Such optimization doesn't affect the complexity (indeed, by repeating the proof presented above we'll get the evaluation $n \ln \ln \sqrt n + o(n)$, which is asymptotically the same according to the properties of logarithms), though the number of operations will reduce noticeably.

Since all even numbers (except $2$) are composite, we can stop checking even numbers at all. Instead, we need to operate with odd numbers only.

First, it will allow us to half the needed memory. Second, it will reduce the number of operations performing by algorithm approximately in half.

We should notice that algorithm of Eratosthenes operates with $n$ bits of memory. Hence, we can essentially reduce consumed memory by preserving not $n$ bytes, which are the variables of Boolean type, but $n$ bits, i.e. $\frac n 8$ bytes of memory.

However, such an approach, which is called **bit-level compression**, will complicate the operations with these bits. Read or write operation on any bit will require several arithmetic operations and ultimately slow down the algorithm.

Thus, this approach is only justified, if $n$ is so big that we cannot allocate $n$ bytes of memory anymore. In this case we will trade saving memory ($8$ times less) with significant slowing down of the algorithm.

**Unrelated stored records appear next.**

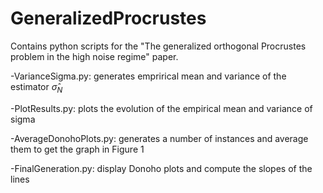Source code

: # GeneralizedProcrustes

Contains python scripts for the "The generalized orthogonal Procrustes problem in the high noise regime" paper.

-VarianceSigma.py: generates emprirical mean and variance of the estimator $\hat{\sigma}_{N}$

-PlotResults.py: plots the evolution of the empirical mean and variance of sigma

-AverageDonohoPlots.py: generates a number of instances and average them to get the graph in Figure 1

-FinalGeneration.py: display Donoho plots and compute the slopes of the lines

After all, it's worth mentioning there exist data structures that automatically do a bit-level compression, such as `vector<bool>`

and `bitset<>`

in C++.

It follows from the optimization "sieving till root" that there is no need to keep the whole array `is_prime[1...n]`

at all time.
For performing of sieving it's enough to keep just prime numbers until root of $n$, i.e. `prime[1... sqrt(n)]`

, split the complete range into blocks, and sieve each block separately.
In doing so, we never have to keep multiple blocks in memory at the same time, and the CPU handles caching a lot better.

Let $s$ be a constant which determines the size of the block, then we have $\lceil {\frac n s} \rceil$ blocks altogether, and the block $k$ ($k = 0 ... \lfloor {\frac n s} \rfloor$) contains the numbers in a segment $[ks; ks + s - 1]$. We can work on blocks by turns, i.e. for every block $k$ we will go through all the prime numbers (from $1$ to $\sqrt n$) and perform sieving using them. It is worth noting, that we have to modify the strategy a little bit when handling the first numbers: first, all the prime numbers from $[1; \sqrt n]$ shouldn't remove themselves; and second, the numbers $0$ and $1$ should be marked as non-prime numbers. While working on the last block it should not be forgotten that the last needed number $n$ is not necessary located in the end of the block.

Here we have an implementation that counts the number of primes smaller than or equal to $n$ using block sieving.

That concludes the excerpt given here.